##### INFORMATION PROVIDED

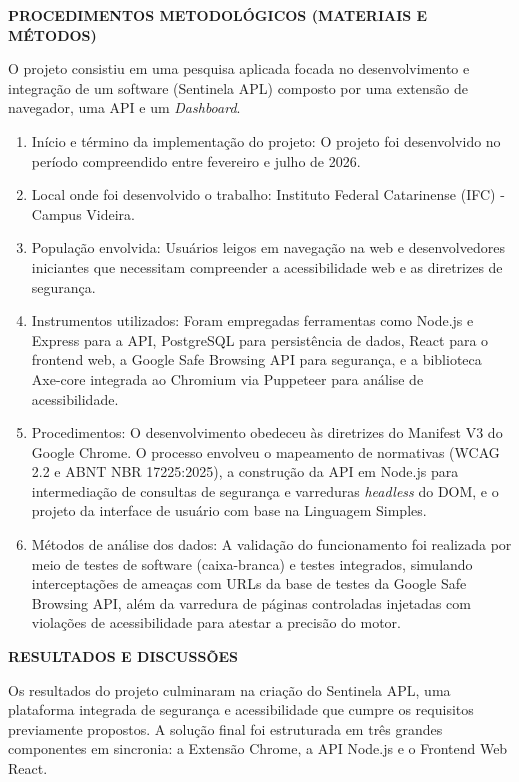 \documentclass[12pt, a4paper]{article}
\newcommand{\titlesection}[1]{
    \vspace{1.5em}
    \noindent\textbf{\MakeUppercase{#1}}
    \vspace{1em}\par
}
\begin{document}
\titlesection{PROCEDIMENTOS METODOLÓGICOS (materiais e métodos)}

O projeto consistiu em uma pesquisa aplicada focada no desenvolvimento e integração de um software (Sentinela APL) composto por uma extensão de navegador, uma API e um \textit{Dashboard}.

\begin{enumerate}[label=\alph*)]
    \item Início e término da implementação do projeto: O projeto foi desenvolvido no período compreendido entre fevereiro e julho de 2026.
    \item Local onde foi desenvolvido o trabalho: Instituto Federal Catarinense (IFC) - Campus Videira.
    \item População envolvida: Usuários leigos em navegação na web e desenvolvedores iniciantes que necessitam compreender a acessibilidade web e as diretrizes de segurança.
    \item Instrumentos utilizados: Foram empregadas ferramentas como Node.js e Express para a API, PostgreSQL para persistência de dados, React para o frontend web, a Google Safe Browsing API para segurança, e a biblioteca Axe-core integrada ao Chromium via Puppeteer para análise de acessibilidade.
    \item Procedimentos: O desenvolvimento obedeceu às diretrizes do Manifest V3 do Google Chrome. O processo envolveu o mapeamento de normativas (WCAG 2.2 e ABNT NBR 17225:2025), a construção da API em Node.js para intermediação de consultas de segurança e varreduras \textit{headless} do DOM, e o projeto da interface de usuário com base na Linguagem Simples.
    \item Métodos de análise dos dados: A validação do funcionamento foi realizada por meio de testes de software (caixa-branca) e testes integrados, simulando interceptações de ameaças com URLs da base de testes da Google Safe Browsing API, além da varredura de páginas controladas injetadas com violações de acessibilidade para atestar a precisão do motor.
\end{enumerate}

\titlesection{RESULTADOS E DISCUSSÕES}

Os resultados do projeto culminaram na criação do Sentinela APL, uma plataforma integrada de segurança e acessibilidade que cumpre os requisitos previamente propostos. A solução final foi estruturada em três grandes componentes em sincronia: a Extensão Chrome, a API Node.js e o Frontend Web React.
\end{document}
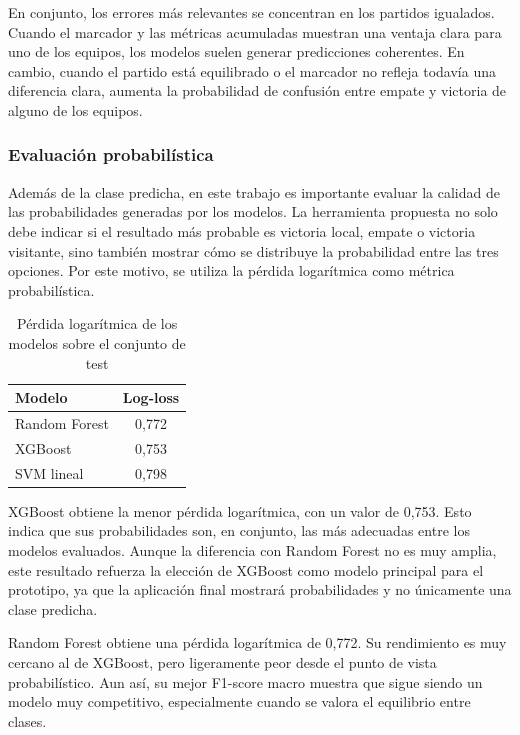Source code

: En conjunto, los errores más relevantes se concentran en los partidos igualados. Cuando el marcador y las métricas acumuladas muestran una ventaja clara para uno de los equipos, los modelos suelen generar predicciones coherentes. En cambio, cuando el partido está equilibrado o el marcador no refleja todavía una diferencia clara, aumenta la probabilidad de confusión entre empate y victoria de alguno de los equipos.

\subsubsection*{Evaluación probabilística}

Además de la clase predicha, en este trabajo es importante evaluar la calidad de las probabilidades generadas por los modelos. La herramienta propuesta no solo debe indicar si el resultado más probable es victoria local, empate o victoria visitante, sino también mostrar cómo se distribuye la probabilidad entre las tres opciones. Por este motivo, se utiliza la pérdida logarítmica como métrica probabilística.

\begin{table}[H]
    \centering
    \begin{tabular}{lc}
        \hline
        \textbf{Modelo} & \textbf{Log-loss} \\
        \hline
        Random Forest   & 0,772             \\
        XGBoost         & 0,753             \\
        SVM lineal      & 0,798             \\
        \hline
    \end{tabular}
    \caption{Pérdida logarítmica de los modelos sobre el conjunto de test}
    \label{tab:logloss_modelos}
\end{table}

XGBoost obtiene la menor pérdida logarítmica, con un valor de 0,753. Esto indica que sus probabilidades son, en conjunto, las más adecuadas entre los modelos evaluados. Aunque la diferencia con Random Forest no es muy amplia, este resultado refuerza la elección de XGBoost como modelo principal para el prototipo, ya que la aplicación final mostrará probabilidades y no únicamente una clase predicha.

Random Forest obtiene una pérdida logarítmica de 0,772. Su rendimiento es muy cercano al de XGBoost, pero ligeramente peor desde el punto de vista probabilístico. Aun así, su mejor F1-score macro muestra que sigue siendo un modelo muy competitivo, especialmente cuando se valora el equilibrio entre clases.

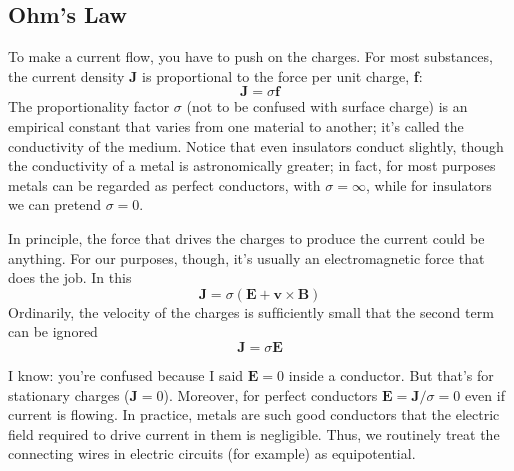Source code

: \documentclass[../../../main.tex]{subfiles}
\begin{document}
\subsection{Ohm's Law}
To make a current ﬂow, you have to push on the charges. For most substances, the current density \textbf{J} is proportional to the force per unit charge, \textbf{f}:
\begin{equation*}
    \mathbf{J} = \sigma \mathbf{f}
\end{equation*}
The proportionality factor $\sigma$ (not to be confused with surface charge) is an empirical constant that varies from one material to another; it's called the conductivity of the medium.  Notice that even insulators conduct slightly, though the conductivity of a metal is astronomically greater; in fact, for most purposes metals can be regarded as perfect conductors, with $\sigma = \infty$, while for insulators
we can pretend $\sigma = 0$.

In principle, the force that drives the charges to produce the current could be anything. For our purposes, though, it's usually an electromagnetic force that does the job. In this
\begin{equation*}
    \mathbf{J} = \sigma(\mathbf{E}+\mathbf{v}\times \mathbf{B})
\end{equation*}
Ordinarily, the velocity of the charges is sufﬁciently small that the second term can be ignored
\begin{equation*}
    \mathbf{J} = \sigma\mathbf{E}
\end{equation*}

I know: you're confused because I said $\mathbf{E} = 0$ inside a conductor. But that's for stationary charges ($\mathbf{J} = 0$). Moreover, for perfect conductors $\mathbf{E} = \mathbf{J}/\sigma = 0$ even if current is ﬂowing. In practice, metals are such good conductors that the electric ﬁeld required to drive current in them is negligible. Thus, we routinely treat the connecting wires in electric circuits (for example) as equipotential.
\end{document}
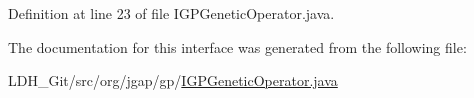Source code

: Definition at line 23 of file I\-G\-P\-Genetic\-Operator.\-java.



The documentation for this interface was generated from the following file\-:\begin{DoxyCompactItemize}
\item 
L\-D\-H\-\_\-\-Git/src/org/jgap/gp/\hyperlink{_i_g_p_genetic_operator_8java}{I\-G\-P\-Genetic\-Operator.\-java}\end{DoxyCompactItemize}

##########

TRY IT:
Copy every line above exactly; images stay out.

RESPONSE TO THIS EXERCISE:
 \documentclass[12pt, a4paper]{article}
\newcommand{\titlesection}[1]{
    \vspace{1.5em}
    \noindent\textbf{\MakeUppercase{#1}}
    \vspace{1em}\par
}
\begin{document}
\titlesection{PROCEDIMENTOS METODOLÓGICOS (materiais e métodos)}

O projeto consistiu em uma pesquisa aplicada focada no desenvolvimento e integração de um software (Sentinela APL) composto por uma extensão de navegador, uma API e um \textit{Dashboard}.

\begin{enumerate}[label=\alph*)]
    \item Início e término da implementação do projeto: O projeto foi desenvolvido no período compreendido entre fevereiro e julho de 2026.
    \item Local onde foi desenvolvido o trabalho: Instituto Federal Catarinense (IFC) - Campus Videira.
    \item População envolvida: Usuários leigos em navegação na web e desenvolvedores iniciantes que necessitam compreender a acessibilidade web e as diretrizes de segurança.
    \item Instrumentos utilizados: Foram empregadas ferramentas como Node.js e Express para a API, PostgreSQL para persistência de dados, React para o frontend web, a Google Safe Browsing API para segurança, e a biblioteca Axe-core integrada ao Chromium via Puppeteer para análise de acessibilidade.
    \item Procedimentos: O desenvolvimento obedeceu às diretrizes do Manifest V3 do Google Chrome. O processo envolveu o mapeamento de normativas (WCAG 2.2 e ABNT NBR 17225:2025), a construção da API em Node.js para intermediação de consultas de segurança e varreduras \textit{headless} do DOM, e o projeto da interface de usuário com base na Linguagem Simples.
    \item Métodos de análise dos dados: A validação do funcionamento foi realizada por meio de testes de software (caixa-branca) e testes integrados, simulando interceptações de ameaças com URLs da base de testes da Google Safe Browsing API, além da varredura de páginas controladas injetadas com violações de acessibilidade para atestar a precisão do motor.
\end{enumerate}

\titlesection{RESULTADOS E DISCUSSÕES}

Os resultados do projeto culminaram na criação do Sentinela APL, uma plataforma integrada de segurança e acessibilidade que cumpre os requisitos previamente propostos. A solução final foi estruturada em três grandes componentes em sincronia: a Extensão Chrome, a API Node.js e o Frontend Web React.
\end{document}
Source code

: En conjunto, los errores más relevantes se concentran en los partidos igualados. Cuando el marcador y las métricas acumuladas muestran una ventaja clara para uno de los equipos, los modelos suelen generar predicciones coherentes. En cambio, cuando el partido está equilibrado o el marcador no refleja todavía una diferencia clara, aumenta la probabilidad de confusión entre empate y victoria de alguno de los equipos.

\subsubsection*{Evaluación probabilística}

Además de la clase predicha, en este trabajo es importante evaluar la calidad de las probabilidades generadas por los modelos. La herramienta propuesta no solo debe indicar si el resultado más probable es victoria local, empate o victoria visitante, sino también mostrar cómo se distribuye la probabilidad entre las tres opciones. Por este motivo, se utiliza la pérdida logarítmica como métrica probabilística.

\begin{table}[H]
    \centering
    \begin{tabular}{lc}
        \hline
        \textbf{Modelo} & \textbf{Log-loss} \\
        \hline
        Random Forest   & 0,772             \\
        XGBoost         & 0,753             \\
        SVM lineal      & 0,798             \\
        \hline
    \end{tabular}
    \caption{Pérdida logarítmica de los modelos sobre el conjunto de test}
    \label{tab:logloss_modelos}
\end{table}

XGBoost obtiene la menor pérdida logarítmica, con un valor de 0,753. Esto indica que sus probabilidades son, en conjunto, las más adecuadas entre los modelos evaluados. Aunque la diferencia con Random Forest no es muy amplia, este resultado refuerza la elección de XGBoost como modelo principal para el prototipo, ya que la aplicación final mostrará probabilidades y no únicamente una clase predicha.

Random Forest obtiene una pérdida logarítmica de 0,772. Su rendimiento es muy cercano al de XGBoost, pero ligeramente peor desde el punto de vista probabilístico. Aun así, su mejor F1-score macro muestra que sigue siendo un modelo muy competitivo, especialmente cuando se valora el equilibrio entre clases.

Source code

: \documentclass[../../../main.tex]{subfiles}
\begin{document}
\subsection{Ohm's Law}
To make a current ﬂow, you have to push on the charges. For most substances, the current density \textbf{J} is proportional to the force per unit charge, \textbf{f}:
\begin{equation*}
    \mathbf{J} = \sigma \mathbf{f}
\end{equation*}
The proportionality factor $\sigma$ (not to be confused with surface charge) is an empirical constant that varies from one material to another; it's called the conductivity of the medium.  Notice that even insulators conduct slightly, though the conductivity of a metal is astronomically greater; in fact, for most purposes metals can be regarded as perfect conductors, with $\sigma = \infty$, while for insulators
we can pretend $\sigma = 0$.

In principle, the force that drives the charges to produce the current could be anything. For our purposes, though, it's usually an electromagnetic force that does the job. In this
\begin{equation*}
    \mathbf{J} = \sigma(\mathbf{E}+\mathbf{v}\times \mathbf{B})
\end{equation*}
Ordinarily, the velocity of the charges is sufﬁciently small that the second term can be ignored
\begin{equation*}
    \mathbf{J} = \sigma\mathbf{E}
\end{equation*}

I know: you're confused because I said $\mathbf{E} = 0$ inside a conductor. But that's for stationary charges ($\mathbf{J} = 0$). Moreover, for perfect conductors $\mathbf{E} = \mathbf{J}/\sigma = 0$ even if current is ﬂowing. In practice, metals are such good conductors that the electric ﬁeld required to drive current in them is negligible. Thus, we routinely treat the connecting wires in electric circuits (for example) as equipotential.
\end{document}
Source code

: Definition at line 23 of file I\-G\-P\-Genetic\-Operator.\-java.



The documentation for this interface was generated from the following file\-:\begin{DoxyCompactItemize}
\item 
L\-D\-H\-\_\-\-Git/src/org/jgap/gp/\hyperlink{_i_g_p_genetic_operator_8java}{I\-G\-P\-Genetic\-Operator.\-java}\end{DoxyCompactItemize}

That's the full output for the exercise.